This chapter covers AWS Cloud Map service discovery for Amazon ECS, a critical mechanism for dynamic microservice communication. On the DVA-C02 exam, service discovery appears in roughly 5-8% of questions, often integrated with ECS, EKS, or App Mesh. Understanding Cloud Map's namespace types, health checking, and integration with Route 53 is essential for architecting scalable, resilient containerized applications. We'll dive into the internals, configuration, and exam traps.
Jump to a section
Imagine a large office building where each department has its own phone number, but those numbers change every time a new employee joins or leaves. Instead of memorizing numbers, each desk has a dynamic phonebook that updates automatically. When Department A wants to call Department B, it looks up "Billing Team" in the phonebook, which returns the current extension for any available billing employee. The phonebook also tracks health: if a billing employee is on lunch (unhealthy), their extension is removed from the list. This is exactly how AWS Cloud Map works. Cloud Map maintains a registry of service instances (like employees) with their IP addresses and ports (like phone extensions). Services query Cloud Map by a logical name (e.g., "backend-service") and get back a list of healthy, available instances. Cloud Map also supports health checking via Route 53 health checks to automatically deregister unhealthy instances. In ECS, tasks register themselves with Cloud Map upon launch and deregister when stopped. The service mesh (App Mesh or service discovery integration) uses this information to route traffic only to healthy instances, enabling dynamic, resilient communication without hardcoded endpoints.
What is AWS Cloud Map and Why Does It Exist?
AWS Cloud Map is a fully managed service discovery resource that allows you to map logical service names to the actual physical resources (IP addresses, ports, etc.) that implement those services. In a dynamic environment like Amazon ECS, tasks are ephemeral — they come and go, and their IP addresses are not known in advance. Traditional DNS-based service discovery with static records breaks because records are not automatically updated when tasks scale up/down or fail. Cloud Map solves this by providing a real-time, health-aware registry.
Cloud Map supports two types of namespaces: DNS-based and API-based. - DNS-based namespaces (public or private) use Route 53 to create DNS records that resolve to service instances. They support weighted routing, latency-based routing, and health checks. DNS TTL is configurable (default 60 seconds). - API-based namespaces (HTTP) use a REST API to discover instances. They are faster (no DNS resolution overhead) and support attributes (custom key-value pairs) for advanced filtering.

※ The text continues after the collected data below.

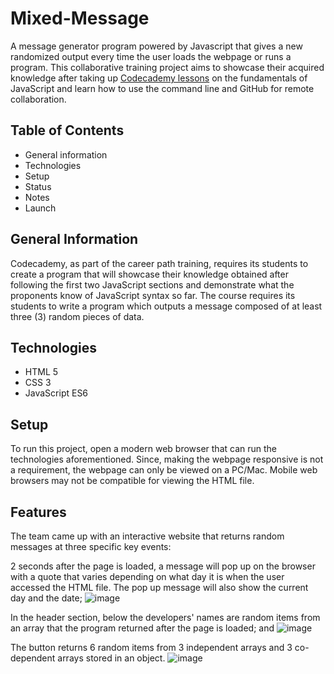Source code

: # Mixed-Message

A message generator program powered by Javascript that gives a new randomized output every time the user loads the webpage or runs a program. This collaborative training project aims to showcase their acquired knowledge after taking up [Codecademy lessons](https://www.codecademy.com/career-journey/back-end-engineer) on the fundamentals of JavaScript and learn how to use the command line and GitHub for remote collaboration.

## Table of Contents
- General information
- Technologies
- Setup
- Status
- Notes
- Launch

## General Information
Codecademy, as part of the career path training, requires its students to create a program that will showcase their knowledge obtained after following the first two JavaScript sections and demonstrate what the proponents know of JavaScript syntax so far. The course requires its students to write a program which outputs a message composed of at least three (3) random pieces of data.
  
## Technologies
- HTML 5
- CSS 3
- JavaScript ES6

## Setup
To run this project, open a modern web browser that can run the technologies aforementioned. Since, making the webpage responsive is not a requirement, the webpage can only be viewed on a PC/Mac. Mobile web browsers may not be compatible for viewing the HTML file.

## Features
The team came up with an interactive website that returns random messages at three specific key events:

2 seconds after the page is loaded, a message will pop up on the browser with a quote that varies depending on what day it is when the user accessed the HTML file. The pop up message will also show the current day and the date;
![image](https://github.com/bresilhac/Mixed-Message/assets/57829083/72a6260b-a8ed-47c4-9361-a450259e40e1)

In the header section, below the developers' names are random items from an array that the program returned after the page is loaded; and
![image](https://github.com/bresilhac/Mixed-Message/assets/57829083/78031e2f-698f-4e87-91ca-f205ac0d8502)

The button returns 6 random items from 3 independent arrays and 3 co-dependent arrays stored in an object.
![image](https://github.com/bresilhac/Mixed-Message/assets/57829083/b39d17e6-dab0-4726-b639-9187fa05d76e)





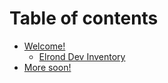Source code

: # Table of contents

* [Welcome!](README.md)
  * [Elrond Dev Inventory](introduction/elrond-dev-inventory.md)
* [More soon!](more-soon.md)
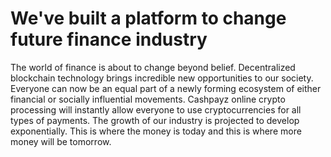<h1>We've built a platform to change future finance industry</h1>

The world of finance is about to change beyond belief. Decentralized blockchain technology brings incredible new opportunities to our society. Everyone can now be an equal part of a newly forming ecosystem of either financial or socially influential movements.
Cashpayz online crypto processing will instantly allow everyone to use cryptocurrencies for all types of payments. The growth of our industry is projected to develop exponentially. This is where the money is today and this is where more money will be tomorrow.



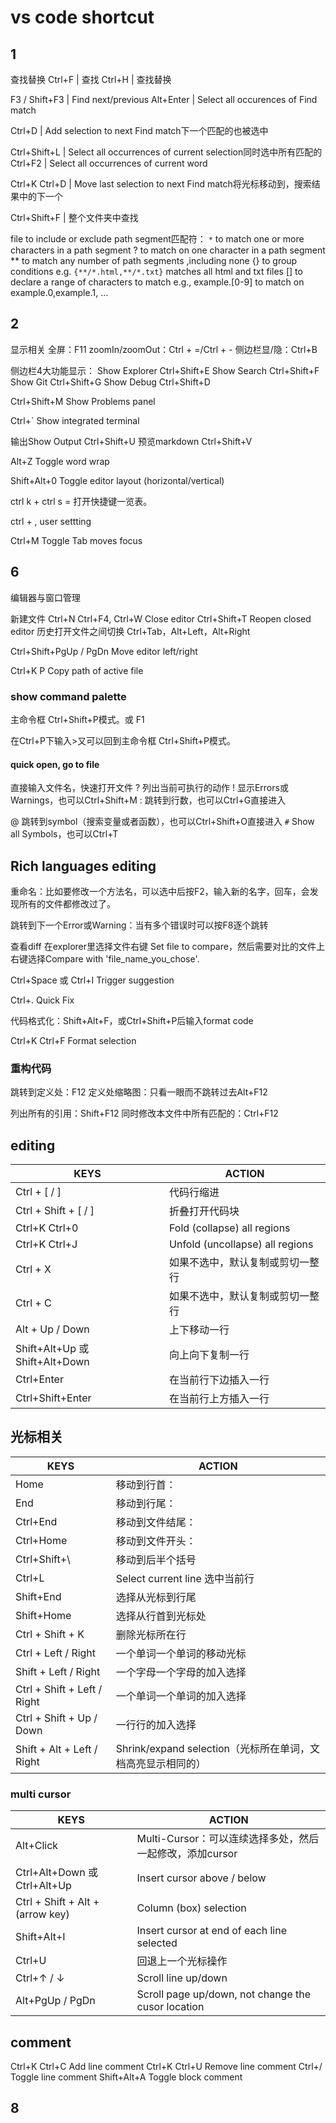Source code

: # vs code shortcut

## 1

查找替换
Ctrl+F | 查找
Ctrl+H | 查找替换

F3 / Shift+F3 | Find next/previous
Alt+Enter | Select all occurences of Find match

Ctrl+D | Add selection to next Find match下一个匹配的也被选中

Ctrl+Shift+L | Select all occurrences of current selection同时选中所有匹配的
Ctrl+F2 | Select all occurrences of current word

Ctrl+K Ctrl+D | Move last selection to next Find match将光标移动到，搜索结果中的下一个

Ctrl+Shift+F | 整个文件夹中查找

file to include or exclude
path segment匹配符：
 `*` to match one or more characters in a path segment
? to match on one character in a path segment
 ** to match any number of path segments ,including none {} to group conditions
 e.g. `{**/*.html,**/*.txt}` matches all html and txt files
 [] to declare a range of characters to match
 e.g., example.[0-9] to match on example.0,example.1, …

## 2

显示相关
 全屏：F11
 zoomIn/zoomOut：Ctrl + =/Ctrl + -
 侧边栏显/隐：Ctrl+B

侧边栏4大功能显示：
  Show Explorer Ctrl+Shift+E
  Show Search Ctrl+Shift+F
  Show Git Ctrl+Shift+G
  Show Debug Ctrl+Shift+D

Ctrl+Shift+M Show Problems panel

Ctrl+` Show integrated terminal

  输出Show Output Ctrl+Shift+U
  预览markdown Ctrl+Shift+V

  Alt+Z Toggle word wrap

  Shift+Alt+0 Toggle editor layout (horizontal/vertical)

ctrl k + ctrl s = 打开快捷键一览表。

ctrl + , user settting

Ctrl+M Toggle Tab moves focus

## 6

编辑器与窗口管理

新建文件 Ctrl+N
Ctrl+F4, Ctrl+W Close editor
Ctrl+Shift+T Reopen closed editor
历史打开文件之间切换 Ctrl+Tab，Alt+Left，Alt+Right

Ctrl+Shift+PgUp / PgDn Move editor left/right

Ctrl+K P Copy path of active file

### show command palette

主命令框 Ctrl+Shift+P模式。或 F1

在Ctrl+P下输入>又可以回到主命令框 Ctrl+Shift+P模式。

#### quick open, go to file

直接输入文件名，快速打开文件
? 列出当前可执行的动作
! 显示Errors或Warnings，也可以Ctrl+Shift+M
: 跳转到行数，也可以Ctrl+G直接进入

 @ 跳转到symbol（搜索变量或者函数），也可以Ctrl+Shift+O直接进入
  `#` Show all Symbols，也可以Ctrl+T

## Rich languages editing

重命名：比如要修改一个方法名，可以选中后按F2，输入新的名字，回车，会发现所有的文件都修改过了。

跳转到下一个Error或Warning：当有多个错误时可以按F8逐个跳转

查看diff 在explorer里选择文件右键 Set file to compare，然后需要对比的文件上右键选择Compare with 'file_name_you_chose'.

Ctrl+Space 或 Ctrl+I Trigger suggestion

Ctrl+. Quick Fix

代码格式化：Shift+Alt+F，或Ctrl+Shift+P后输入format code

Ctrl+K Ctrl+F Format selection

### 重构代码

跳转到定义处：F12
定义处缩略图：只看一眼而不跳转过去Alt+F12

列出所有的引用：Shift+F12
同时修改本文件中所有匹配的：Ctrl+F12

## editing

| KEYS | ACTION |
| --- | --- |
| Ctrl + [ / ] | 代码行缩进 |
| Ctrl + Shift + [ / ] | 折叠打开代码块  |
| Ctrl+K Ctrl+0 | Fold (collapse) all regions |
| Ctrl+K Ctrl+J | Unfold (uncollapse) all regions |
| Ctrl + X | 如果不选中，默认复制或剪切一整行 |
| Ctrl + C | 如果不选中，默认复制或剪切一整行 |
| Alt + Up / Down | 上下移动一行 |
| Shift+Alt+Up 或 Shift+Alt+Down | 向上向下复制一行 |
| Ctrl+Enter | 在当前行下边插入一行 |
| Ctrl+Shift+Enter | 在当前行上方插入一行 |

## 光标相关

| KEYS | ACTION |
| --- | --- |
| Home | 移动到行首： |
| End | 移动到行尾： |
| Ctrl+End | 移动到文件结尾： |
| Ctrl+Home | 移动到文件开头： |
| Ctrl+Shift+\ | 移动到后半个括号 |
| Ctrl+L | Select current line 选中当前行 |
| Shift+End | 选择从光标到行尾 |
| Shift+Home | 选择从行首到光标处 |
| Ctrl + Shift + K | 删除光标所在行 |
| Ctrl + Left / Right | 一个单词一个单词的移动光标 |
| Shift + Left / Right | 一个字母一个字母的加入选择 |
| Ctrl + Shift + Left / Right | 一个单词一个单词的加入选择 |
| Ctrl + Shift + Up / Down | 一行行的加入选择 |
| Shift + Alt + Left / Right | Shrink/expand selection（光标所在单词，文档高亮显示相同的） |

### multi cursor

| KEYS | ACTION |
| --- | --- |
| Alt+Click | Multi-Cursor：可以连续选择多处，然后一起修改，添加cursor |
| Ctrl+Alt+Down 或 Ctrl+Alt+Up | Insert cursor above / below  |
| Ctrl + Shift + Alt + (arrow key) | Column (box) selection |
| Shift+Alt+I | Insert cursor at end of each line selected |
| Ctrl+U | 回退上一个光标操作 |
| Ctrl+↑ / ↓ | Scroll line up/down |
| Alt+PgUp / PgDn | Scroll page up/down, not change the cusor location |

## comment

Ctrl+K Ctrl+C Add line comment
Ctrl+K Ctrl+U Remove line comment
Ctrl+/ Toggle line comment
Shift+Alt+A Toggle block comment

## 8
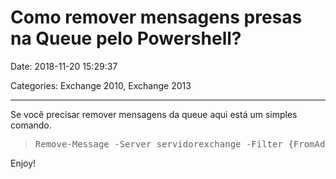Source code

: # Como remover mensagens presas na Queue pelo Powershell?

Date: 2018-11-20 15:29:37

Categories: Exchange 2010, Exchange 2013

---

<p>Se você precisar remover mensagens da queue aqui está um simples comando.</p>
<blockquote>
<pre>Remove-Message -Server servidorexchange -Filter {FromAddress -eq "email@dominio.com"} -WithNDR $false</pre>
</blockquote>
<p>Enjoy!</p>
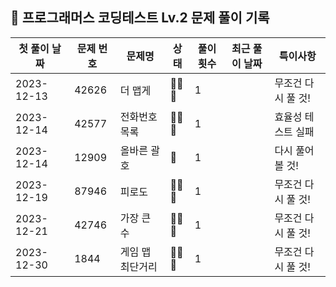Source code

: ## 🚀 프로그래머스 코딩테스트 Lv.2 문제 풀이 기록

| **첫 풀이 날짜** | **문제 번호** | **문제명**   | **상태** | **풀이 횟수** | **최근 풀이 날짜** | **특이사항**    |
|-------------|-----------|-----------|--------|-----------|--------------|-------------|
| 2023-12-13  | 42626     | 더 맵게      | 🤔🤔🤔 | 1         |              | 무조건 다시 풀 것! |
| 2023-12-14  | 42577     | 전화번호 목록   | 🤔🤔🤔 | 1         |              | 효율성 테스트 실패  |
| 2023-12-14  | 12909     | 올바른 괄호    | 🤔     | 1         |              | 다시 풀어볼 것!   |
| 2023-12-19  | 87946     | 피로도       | 🤔🤔🤔 | 1         |              | 무조건 다시 풀 것! |
| 2023-12-21  | 42746     | 가장 큰 수    | 🤔🤔🤔 | 1         |              | 무조건 다시 풀 것! |
| 2023-12-30  | 1844      | 게임 맵 최단거리 | 🤔🤔🤔 | 1         |              | 무조건 다시 풀 것! |
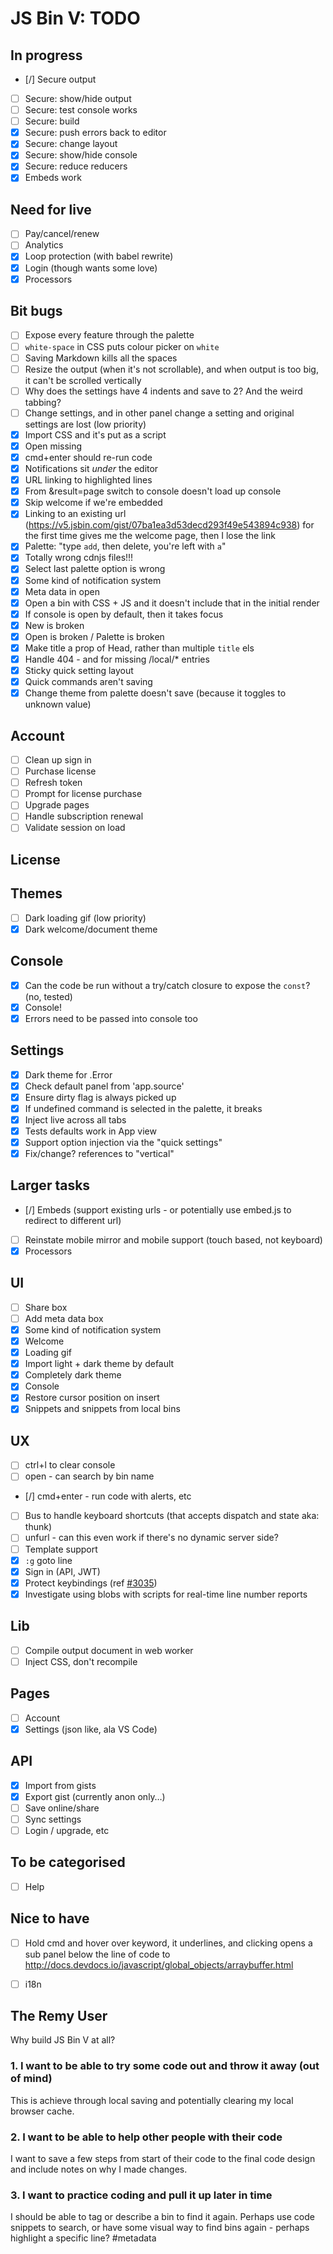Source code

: # JS Bin V: TODO

## In progress

- [/] Secure output
- [ ] Secure: show/hide output
- [ ] Secure: test console works
- [ ] Secure: build
- [x] Secure: push errors back to editor
- [x] Secure: change layout
- [x] Secure: show/hide console
- [x] Secure: reduce reducers
- [x] Embeds work

## Need for live

- [ ] Pay/cancel/renew
- [ ] Analytics
- [x] Loop protection (with babel rewrite)
- [x] Login (though wants some love)
- [x] Processors

## Bit bugs

- [ ] Expose every feature through the palette
- [ ] `white-space` in CSS puts colour picker on `white`
- [ ] Saving Markdown kills all the spaces
- [ ] Resize the output (when it's not scrollable), and when output is too big, it can't be scrolled vertically
- [ ] Why does the settings have 4 indents and save to 2? And the weird tabbing?
- [ ] Change settings, and in other panel change a setting and original settings are lost (low priority)
- [x] Import CSS and it's put as a script
- [x] Open missing
- [x] cmd+enter should re-run code
- [x] Notifications sit *under* the editor
- [x] URL linking to highlighted lines
- [x] From &result=page switch to console doesn't load up console
- [x] Skip welcome if we're embedded
- [x] Linking to an existing url (https://v5.jsbin.com/gist/07ba1ea3d53decd293f49e543894c938) for the first time gives me the welcome page, then I lose the link
- [x] Palette: "type `add`, then delete, you're left with `a`"
- [x] Totally wrong cdnjs files!!!
- [x] Select last palette option is wrong
- [x] Some kind of notification system
- [x] Meta data in open
- [x] Open a bin with CSS + JS and it doesn't include that in the initial render
- [x] If console is open by default, then it takes focus
- [x] New is broken
- [x] Open is broken / Palette is broken
- [x] Make title a prop of Head, rather than multiple `title` els
- [x] Handle 404 - and for missing /local/* entries
- [x] Sticky quick setting layout
- [x] Quick commands aren't saving
- [x] Change theme from palette doesn't save (because it toggles to unknown value)

## Account

- [ ] Clean up sign in
- [ ] Purchase license
- [ ] Refresh token
- [ ] Prompt for license purchase
- [ ] Upgrade pages
- [ ] Handle subscription renewal
- [ ] Validate session on load

## License



## Themes

- [ ] Dark loading gif (low priority)
- [x] Dark welcome/document theme

## Console

- [x] Can the code be run without a try/catch closure to expose the `const`? (no, tested)
- [x] Console!
- [x] Errors need to be passed into console too

## Settings

- [x] Dark theme for .Error
- [x] Check default panel from 'app.source'
- [x] Ensure dirty flag is always picked up
- [x] If undefined command is selected in the palette, it breaks
- [x] Inject live across all tabs
- [x] Tests defaults work in App view
- [x] Support option injection via the "quick settings"
- [x] Fix/change? references to "vertical"

## Larger tasks

- [/] Embeds (support existing urls - or potentially use embed.js to redirect to different url)
- [ ] Reinstate mobile mirror and mobile support (touch based, not keyboard)
- [x] Processors

## UI

- [ ] Share box
- [ ] Add meta data box
- [x] Some kind of notification system
- [x] Welcome
- [x] Loading gif
- [x] Import light + dark theme by default
- [x] Completely dark theme
- [x] Console
- [x] Restore cursor position on insert
- [x] Snippets and snippets from local bins

## UX

- [ ] ctrl+l to clear console
- [ ] open - can search by bin name
- [/] cmd+enter - run code with alerts, etc
- [ ] Bus to handle keyboard shortcuts (that accepts dispatch and state aka: thunk)
- [ ] unfurl - can this even work if there's no dynamic server side?
- [ ] Template support
- [x] `:g` goto line
- [x] Sign in (API, JWT)
- [x] Protect keybindings (ref [#3035](https://github.com/jsbin/jsbin/issues/3035))
- [x] Investigate using blobs with scripts for real-time line number reports

## Lib

- [ ] Compile output document in web worker
- [ ] Inject CSS, don't recompile

## Pages

- [ ] Account
- [x] Settings (json like, ala VS Code)

## API

- [x] Import from gists
- [x] Export gist (currently anon only…)
- [ ] Save online/share
- [ ] Sync settings
- [ ] Login / upgrade, etc

## To be categorised

- [ ] Help

## Nice to have

- [ ] Hold cmd and hover over keyword, it underlines, and clicking opens a sub panel below the line of code to http://docs.devdocs.io/javascript/global_objects/arraybuffer.html
- [ ] i18n


## The Remy User

Why build JS Bin V at all?

### 1. I want to be able to try some code out and throw it away (out of mind)

This is achieve through local saving and potentially clearing my local browser cache.

### 2. I want to be able to help other people with their code

I want to save a few steps from start of their code to the final code design and include notes on why I made changes.

### 3. I want to practice coding and pull it up later in time

I should be able to tag or describe a bin to find it again. Perhaps use code snippets to search, or have some visual way to find bins again - perhaps highlight a specific line? #metadata
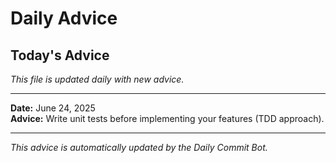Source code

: # Daily Advice

## Today's Advice
*This file is updated daily with new advice.*

---

**Date:** June 24, 2025  
**Advice:** Write unit tests before implementing your features (TDD approach).

---

*This advice is automatically updated by the Daily Commit Bot.*

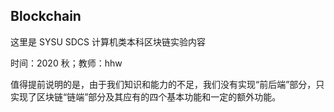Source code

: ## Blockchain

这里是 SYSU SDCS 计算机类本科区块链实验内容

时间：2020 秋；教师：hhw

值得提前说明的是，由于我们知识和能力的不足，我们没有实现“前后端”部分，只实现了区块链“链端”部分及其应有的四个基本功能和一定的额外功能。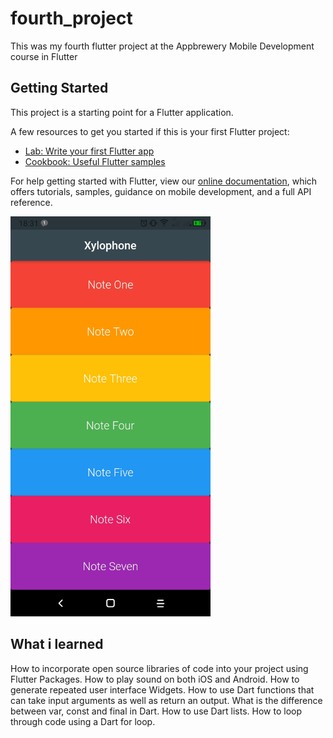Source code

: # fourth_project
This was my fourth flutter project at the Appbrewery Mobile Development course in Flutter

## Getting Started

This project is a starting point for a Flutter application.

A few resources to get you started if this is your first Flutter project:

- [Lab: Write your first Flutter app](https://flutter.dev/docs/get-started/codelab)
- [Cookbook: Useful Flutter samples](https://flutter.dev/docs/cookbook)

For help getting started with Flutter, view our
[online documentation](https://flutter.dev/docs), which offers tutorials,
samples, guidance on mobile development, and a full API reference.

<img src="https://github.com/Josefrino/Xylophone/blob/master/Xylophone.jpg" width="320">

## What i learned

How to incorporate open source libraries of code into your project using Flutter Packages.
How to play sound on both iOS and Android.
How to generate repeated user interface Widgets.
How to use Dart functions that can take input arguments as well as return an output.
What is the difference between var, const and final in Dart.
How to use Dart lists.
How to loop through code using a Dart for loop.
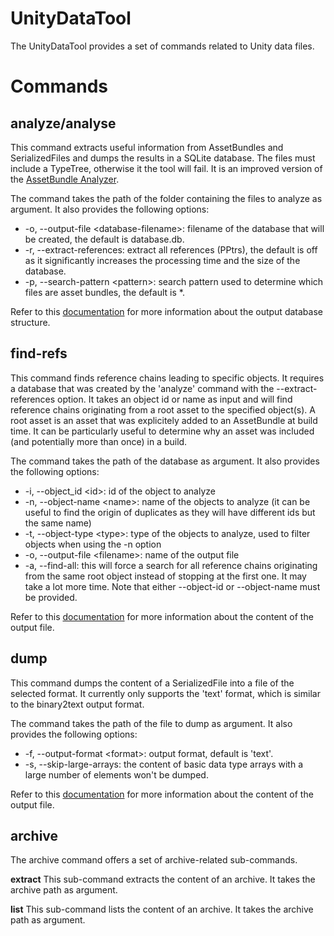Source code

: # UnityDataTool

The UnityDataTool provides a set of commands related to Unity data files.

# Commands

## analyze/analyse

This command extracts useful information from AssetBundles and SerializedFiles and dumps the results in a SQLite database. The files must include a TypeTree, otherwise it the tool will fail. It is an improved version of the [AssetBundle Analyzer](https://github.com/faelenor/asset-bundle-analyzer).

The command takes the path of the folder containing the files to analyze as argument. It also provides the following options:
* -o, --output-file \<database-filename\>: filename of the database that will be created, the default is database.db.
* -r, --extract-references: extract all references (PPtrs), the default is off as it significantly increases the processing time and the size of the database.
* -p, --search-pattern \<pattern\>: search pattern used to determine which files are asset bundles, the default is \*.

Refer to this [documentation](../Analyzer/README.md#How-to-use-the-database) for more information about the output database structure.

## find-refs

This command finds reference chains leading to specific objects. It requires a database that was created by the 'analyze' command with the --extract-references option. It takes an object id or name as input and will find reference chains originating from a root asset to the specified object(s). A root asset is an asset that was explicitely added to an AssetBundle at build time. It can be particularly useful to determine why an asset was included (and potentially more than once) in a build.

The command takes the path of the database as argument. It also provides the following options:
* -i, --object_id \<id\>: id of the object to analyze
* -n, --object-name \<name\>: name of the objects to analyze (it can be useful to find the origin of duplicates as they will have different ids but the same name)
* -t, --object-type \<type\>: type of the objects to analyze, used to filter objects when using the -n option
* -o, --output-file \<filename\>: name of the output file
* -a, --find-all: this will force a search for all reference chains originating from the same root object instead of stopping at the first one. It may take a lot more time.
Note that either --object-id or --object-name must be provided.

Refer to this [documentation](../ReferenceFinder/README.md#How-to-interpret-the-output-file) for more information about the content of the output file.

## dump

This command dumps the content of a SerializedFile into a file of the selected format. It currently only supports the 'text' format, which is similar to the binary2text output format.

The command takes the path of the file to dump as argument. It also provides the following options:
* -f, --output-format \<format\>: output format, default is 'text'.
* -s, --skip-large-arrays: the content of basic data type arrays with a large number of elements won't be dumped.

Refer to this [documentation](../TextDumper/README.md#How-to-interpret-the-output-files) for more information about the content of the output file.

## archive

The archive command offers a set of archive-related sub-commands.

**extract**
This sub-command extracts the content of an archive. It takes the archive path as argument.

**list**
This sub-command lists the content of an archive. It takes the archive path as argument.
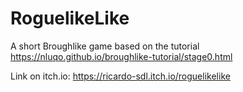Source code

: # RoguelikeLike
A short Broughlike game based on the tutorial https://nluqo.github.io/broughlike-tutorial/stage0.html

Link on itch.io: https://ricardo-sdl.itch.io/roguelikelike
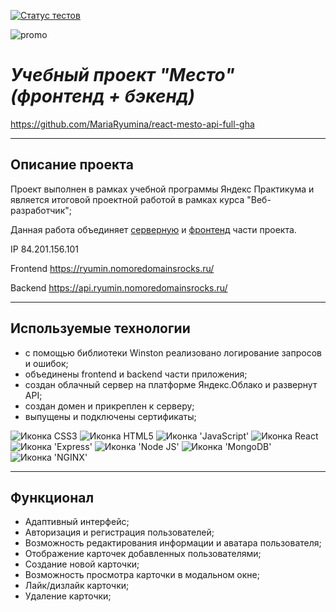[![Статус тестов](../../actions/workflows/tests.yml/badge.svg)](../../actions/workflows/tests.yml)

<div>
  <img src="https://pictures.s3.yandex.net/resources/__2020-02-25__12.19.27_1586081326.png" alt="promo">
</div>

# *Учебный проект "Место" (фронтенд + бэкенд)*
https://github.com/MariaRyumina/react-mesto-api-full-gha
___

## Описание проекта
Проект выполнен в рамках учебной программы Яндекс Практикума и является итоговой проектной работой в рамках курса "Веб-разработчик";

Данная работа объединяет <a href="https://github.com/MariaRyumina/express-mesto-gha">серверную</a> и <a href="https://github.com/MariaRyumina/react-mesto-auth">фронтенд</a> части проекта.

IP 84.201.156.101

Frontend https://ryumin.nomoredomainsrocks.ru/

Backend https://api.ryumin.nomoredomainsrocks.ru/

---

## Используемые технологии
* с помощью библиотеки Winston реализовано логирование запросов и ошибок;
* объединены frontend и backend части приложения;
* создан облачный сервер на платформе Яндекс.Облако и развернут API;
* создан домен и прикреплен к серверу;
* выпущены и подключены сертификаты;

<img src="https://img.shields.io/badge/CSS3-1572B6?style=for-the-badge&logo=css3&logoColor=white" alt="Иконка CSS3"> <img src="https://img.shields.io/badge/HTML5-E34F26?style=for-the-badge&logo=html5&logoColor=white" alt="Иконка HTML5"> <img src="https://img.shields.io/badge/JavaScript-323330?style=for-the-badge&logo=javascript&logoColor=F7DF1E" alt="Иконка 'JavaScript'"> <img src="https://img.shields.io/badge/React-20232A?style=for-the-badge&logo=react&logoColor=61DAFB" alt="Иконка React"> <img src="https://img.shields.io/badge/Express.js-000000?style=for-the-badge&logo=express&logoColor=white" alt="Иконка 'Express'"> <img src="https://img.shields.io/badge/Node.js-339933?style=for-the-badge&logo=nodedotjs&logoColor=white" alt="Иконка 'Node JS'"> <img src="https://img.shields.io/badge/MongoDB-4EA94B?style=for-the-badge&logo=mongodb&logoColor=white" alt="Иконка 'MongoDB'"> <img src="https://img.shields.io/badge/Nginx-009639?style=for-the-badge&logo=nginx&logoColor=white" alt="Иконка 'NGINX'">

___

## Функционал
* Адаптивный интерфейс;
* Авторизация и регистрация пользователей;
* Возможность редактирования информации и аватара пользователя;
* Отображение карточек добавленных пользователями;
* Создание новой карточки;
* Возможность просмотра карточки в модальном окне;
* Лайк/дизлайк карточки;
* Удаление карточки;
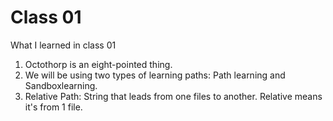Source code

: # Class 01

What I learned in class 01

1. Octothorp is an eight-pointed thing.
2. We will be using two types of learning paths: Path learning and Sandboxlearning.
3. Relative Path: String that leads from one files to another. Relative means it's from 1 file.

For ECS, the typical pattern is to use AWS Cloud Map with DNS-based namespaces because ECS tasks can register themselves using the AWS_CLOUD_MAP service discovery type in task definitions.
How Cloud Map Works Internally
Cloud Map operates as a centralized registry. Each service in Cloud Map corresponds to a logical service name (e.g., "orders-service"). Each instance of that service (e.g., an ECS task) is registered with a unique identifier, IP address, port, and optional attributes (e.g., version, region).
When a task starts, the ECS agent (or the container itself via the Cloud Map API) calls RegisterInstance to create a resource record set in the DNS namespace (for DNS) or an instance entry in the HTTP namespace. The instance is initially marked as healthy if health checking is disabled; if health checks are enabled, Cloud Map waits for the health check to pass before marking it healthy.
When a client service needs to discover the orders-service, it performs a DNS lookup (for DNS namespace) or an HTTP API call (for HTTP namespace). The response contains the current healthy instances. The client then picks one (e.g., round-robin for DNS, or custom logic for API).
Key Components, Values, Defaults, and Timers
Namespace: A logical container for services. Types: DNS (public or private) and HTTP (API-based).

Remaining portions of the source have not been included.